Aux États-Unis, SVB était considérée comme une banque régionale suffisamment petite pour qu’on ne la régule pas trop. Initialement, les banques qui disposaient d’un bilan supérieur à 50 milliards de dollars étaient soumises à des stress tests prudentiels. Ce seuil a été relevé à 250 milliards par l’administration Trump. (NDLR : le bilan de SVB en 2012 était de 212 milliards de dollars).
Quand SVB s’est rendu compte qu’elle allait devoir acter des pertes sur son portefeuille d’obligations à taux fixe, elle a voulu lancer une augmentation de capital pour consolider ses fonds propres. Ces informations sont alors apparues et ont généré de l’inquiétude.
Un autre élément sous-estimé, c’est que dans une banque qui fonctionne majoritairement en ligne, les dépôts peuvent disparaître plus rapidement. Quelques messages viraux peuvent provoquer le retrait d’une grande quantité de dépôts.
Ceci n’explique pas les difficultés connues par Credit Suisse…
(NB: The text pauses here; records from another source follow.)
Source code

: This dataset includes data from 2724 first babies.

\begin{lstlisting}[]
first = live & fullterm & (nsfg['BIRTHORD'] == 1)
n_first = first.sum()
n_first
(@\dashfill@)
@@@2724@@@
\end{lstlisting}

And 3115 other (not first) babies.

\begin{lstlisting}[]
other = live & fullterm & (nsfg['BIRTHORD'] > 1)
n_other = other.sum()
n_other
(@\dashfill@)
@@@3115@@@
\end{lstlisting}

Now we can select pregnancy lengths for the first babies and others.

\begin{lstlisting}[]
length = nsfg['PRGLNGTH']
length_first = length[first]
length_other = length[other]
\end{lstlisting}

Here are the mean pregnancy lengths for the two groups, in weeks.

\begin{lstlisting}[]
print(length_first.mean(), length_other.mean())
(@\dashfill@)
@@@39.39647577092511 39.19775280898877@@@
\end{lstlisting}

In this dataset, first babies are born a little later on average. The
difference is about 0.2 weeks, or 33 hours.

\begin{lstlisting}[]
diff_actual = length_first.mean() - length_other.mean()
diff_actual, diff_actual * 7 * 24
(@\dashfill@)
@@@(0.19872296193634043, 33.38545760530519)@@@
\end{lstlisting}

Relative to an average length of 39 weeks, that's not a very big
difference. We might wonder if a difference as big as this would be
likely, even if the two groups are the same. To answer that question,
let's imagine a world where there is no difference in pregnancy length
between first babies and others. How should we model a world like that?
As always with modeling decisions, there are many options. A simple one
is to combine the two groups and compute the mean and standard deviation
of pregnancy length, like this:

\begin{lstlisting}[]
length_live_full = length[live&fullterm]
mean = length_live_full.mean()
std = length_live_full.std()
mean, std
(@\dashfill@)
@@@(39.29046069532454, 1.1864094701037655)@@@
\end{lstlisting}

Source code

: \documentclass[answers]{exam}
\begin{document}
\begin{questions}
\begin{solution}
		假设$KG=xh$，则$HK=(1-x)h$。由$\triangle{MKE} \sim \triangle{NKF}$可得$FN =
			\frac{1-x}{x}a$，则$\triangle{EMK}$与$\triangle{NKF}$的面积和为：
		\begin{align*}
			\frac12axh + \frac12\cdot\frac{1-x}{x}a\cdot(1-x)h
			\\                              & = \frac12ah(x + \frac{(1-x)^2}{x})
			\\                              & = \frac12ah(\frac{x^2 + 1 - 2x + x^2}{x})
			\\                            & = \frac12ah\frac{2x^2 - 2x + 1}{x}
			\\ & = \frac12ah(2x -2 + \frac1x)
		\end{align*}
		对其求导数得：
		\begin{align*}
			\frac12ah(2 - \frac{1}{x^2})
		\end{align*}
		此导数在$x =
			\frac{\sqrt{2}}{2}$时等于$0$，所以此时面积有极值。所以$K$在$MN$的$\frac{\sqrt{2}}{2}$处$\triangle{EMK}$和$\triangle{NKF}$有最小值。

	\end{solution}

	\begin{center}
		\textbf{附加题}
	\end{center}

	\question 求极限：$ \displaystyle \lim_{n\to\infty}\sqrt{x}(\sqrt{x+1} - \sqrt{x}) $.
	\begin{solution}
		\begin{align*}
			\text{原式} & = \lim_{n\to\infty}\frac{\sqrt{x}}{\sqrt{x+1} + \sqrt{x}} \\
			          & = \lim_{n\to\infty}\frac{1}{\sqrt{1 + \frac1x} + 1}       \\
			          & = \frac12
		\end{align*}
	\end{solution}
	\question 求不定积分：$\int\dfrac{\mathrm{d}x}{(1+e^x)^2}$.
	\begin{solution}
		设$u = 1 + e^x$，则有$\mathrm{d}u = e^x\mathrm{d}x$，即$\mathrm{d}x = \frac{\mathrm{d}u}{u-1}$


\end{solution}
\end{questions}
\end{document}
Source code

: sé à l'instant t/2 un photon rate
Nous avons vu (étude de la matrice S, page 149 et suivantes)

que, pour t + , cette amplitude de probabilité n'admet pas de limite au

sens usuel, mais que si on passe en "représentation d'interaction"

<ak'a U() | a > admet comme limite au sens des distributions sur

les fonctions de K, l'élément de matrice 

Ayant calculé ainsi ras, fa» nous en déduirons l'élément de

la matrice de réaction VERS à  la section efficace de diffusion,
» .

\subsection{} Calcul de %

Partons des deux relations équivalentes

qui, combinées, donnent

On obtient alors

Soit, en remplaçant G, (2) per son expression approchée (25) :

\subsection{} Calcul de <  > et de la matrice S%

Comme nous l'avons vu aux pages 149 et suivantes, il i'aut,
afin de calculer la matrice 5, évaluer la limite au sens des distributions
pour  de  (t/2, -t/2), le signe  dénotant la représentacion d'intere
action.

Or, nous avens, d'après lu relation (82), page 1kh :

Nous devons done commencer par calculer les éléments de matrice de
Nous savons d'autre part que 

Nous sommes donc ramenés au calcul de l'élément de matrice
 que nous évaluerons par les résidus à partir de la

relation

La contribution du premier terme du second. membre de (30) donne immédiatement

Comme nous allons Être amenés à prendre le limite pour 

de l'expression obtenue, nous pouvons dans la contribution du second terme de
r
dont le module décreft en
Pour Credit Suisse, le problème est ailleurs. Cette banque a couru longtemps derrière une gloire passée. Elle a souffert d’ambitions exagérées par rapport à ses moyens. et a perdu beaucoup d’argent sur des opérations douteuses. Crédit Suisse a également perdu de l’argent, en 2021, dans les faillites retentissantes du hedge fund Archegos et de Greensill Capital.
Enfin, Credit Suisse a manqué de fonds propre et a voulu accueillir des injections de capitaux provenant d’Arabie saoudite (NDLR : via la Saudi National Bank) et des Emirats arabes unis. Ces problèmes ont augmenté leur coût de refinancement de Credit Suisse dans les marchés interbancaires, avec un effet spirale.
À chaque fois, le cours de bourse baissait et le coût du refinancement augmentait. Ces dernières semaines, la situation a empiré… Mais si l’incendie aux États-Unis n’a pas grand-chose à voir avec les problèmes de Credit Suisse, ces deux situations rappellent que les banques peuvent être fragiles.
Va-t-on connaître d’autres problèmes au niveau des banques européennes ?
Je crois qu’il n’y a pas de risque important d’accident bancaire en Europe, car la régulation est maintenant suffisamment sérieuse. Et la Belgique est un bon élève. Et si je crois que le risque de taux d’intérêt ne doit pas être sous-estimé, il me semble mieux maîtrisé en Europe qu’aux États-Unis.
Ce que j’espère par contre, c’est qu’on va tirer davantage les enseignements de ces crises bancaires et reparler des manières de rendre l’ensemble de ces activités financières moins risquées et moins volatiles.